This is the first full season I’ve been with the Jays. I finished with them last year, I did the last couple of homestands and the playoffs. This season has been tremendous. They’re just a great group of guys, and its been a fun season. They came out really hot, and you know it can be a long season with college kids and some kids straight out of high school, but they’ve worked their way through it, and they’re in a playoff race. It’s been a fun summer, and it’s been a blast – they’ve made my job easy. There have been great ball games, nail-biters, late-inning rallies, but they’ve kept me on my toes all season long.

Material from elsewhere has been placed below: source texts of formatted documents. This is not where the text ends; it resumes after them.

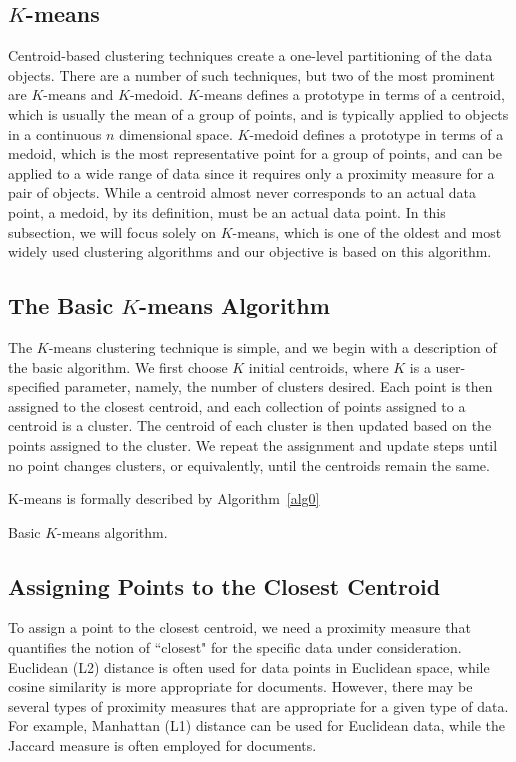 \subsection{$K$-means}
Centroid-based clustering techniques create a one-level partitioning of the
data objects.  There are a number of such techniques, but two of the most
prominent are $K$-means and $K$-medoid. $K$-means defines a prototype in terms
of a centroid, which is usually the mean of a group of points, and is typically
applied to objects in a continuous $n$ dimensional space.  $K$-medoid defines a
prototype in terms of a medoid, which is the most representative point for a
group of points, and can be applied to a wide range of data since it requires
only a proximity measure for a pair of objects. While a centroid almost never
corresponds to an actual data point, a medoid, by its definition, must be an
actual data point.  In this subsection, we will focus solely on $K$-means, which is
one of the oldest and most widely used clustering algorithms and our objective is based on this algorithm.

\subsection{The Basic $K$-means Algorithm}
The $K$-means clustering technique is simple, and we begin with a description
of the basic algorithm. We first choose $K$ initial centroids, where $K$ is a user-specified
parameter, namely, the number of clusters desired.  Each point is
then assigned to the closest centroid, and each collection of points assigned to
a centroid is a cluster. The centroid of each cluster is then updated based on
the points assigned to the cluster. We repeat the assignment and update steps
until no point changes clusters, or equivalently, until the centroids remain the
same.

K-means is formally described by Algorithm~\ref{alg0}

\begin{algorithm}
  \caption{Basic $K$-means algorithm.}
  \label{alg0}
  \begin{algorithmic}
    
  \end{algorithmic}
\end{algorithm}

\subsection{Assigning Points to the Closest Centroid}
To assign a point to the closest centroid, we need a proximity measure that
quantifies the notion of ``closest" for the specific data under consideration.
Euclidean (L2) distance is often used for data points in Euclidean space, while
cosine similarity is more appropriate for documents.  However, there may be
several types of proximity measures that are appropriate for a given type of
data. For example, Manhattan (L1) distance can be used for Euclidean data,
while the Jaccard measure is often employed for documents.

While they’ve kept him on his toes, the Bluefield Jays were one of the best teams in the short-season Appy League, and you could hear the excitement in his broadcasts:

It’s been tremendous. At this level, sometimes you never know what you’re going to get. Did we have a good draft? The guys that showed well in the Dominican or the Gulf Coast, was that a fluke, or are they coming to play here as well? Guys like Cal Stevenson, Dom Abbadessa, Alejandro Kirk, P.K. Morris, Hagen Danner, just to name a few – those guys show up to play hard every night, and they play the game the right way – it makes my job easy. I just flip on a switch, and it flows straight from the field to my mouth for the broadcast.



Helton has a resume that is as long as it is varied.  After serving in the military, Helton majored in English at Bluefield State.  Goth Lit – Edgar Allen Poe, in particular, was his favourite form of Literature.  After graduation, Helton embarked upon a peripatetic radio career that took him as far as Nebraska and upstate New York (“I lasted a winter there”). His path eventually took him back to where he started when he accepted a position with WRIC-FM in Richlands.

I’ve been doing sports here locally for the past year, and then at the end of last year I got picked up by the Jays to finish their season, then returned this year. So it’s come full circle, but I wouldn’t trade any of it for the world. It’s been fun, and every experience everywhere I’ve been has been a growth. Everything in my broadcast every night is just a piece of everywhere I’ve been.

Helton’s Twitter bio says he’s a “Trailer Park Marv Albert,” a nickname a friend labelled him with.  Albert was an influence on Helton, as were several local broadcasters:

Marv was a voice I listened to…..NBA in the 90s, you think Marv, and all the Finals he did. The guy I grew up with. For baseball – Bob Costas was (an influence). Locally here – that was the thing that turned me on to radio – high school sports are huge here, and a guy who I listened to as a kid was Jim Nelson – he was a tremendous high school football voice, and did minor league baseball here as well. I’ve always tried to poke his brain when I’m around him, and he’s so underrated. If Jim Nelson applied to call games for a Division 1 school, he would be so hard to turn down. His vocabulary is so magnificent, football or basketball, it’s like poetry coming out of his mouth. He doesn’t get excited except when there’s a need, and I’ve tried to take that and apply it to my broadcasting.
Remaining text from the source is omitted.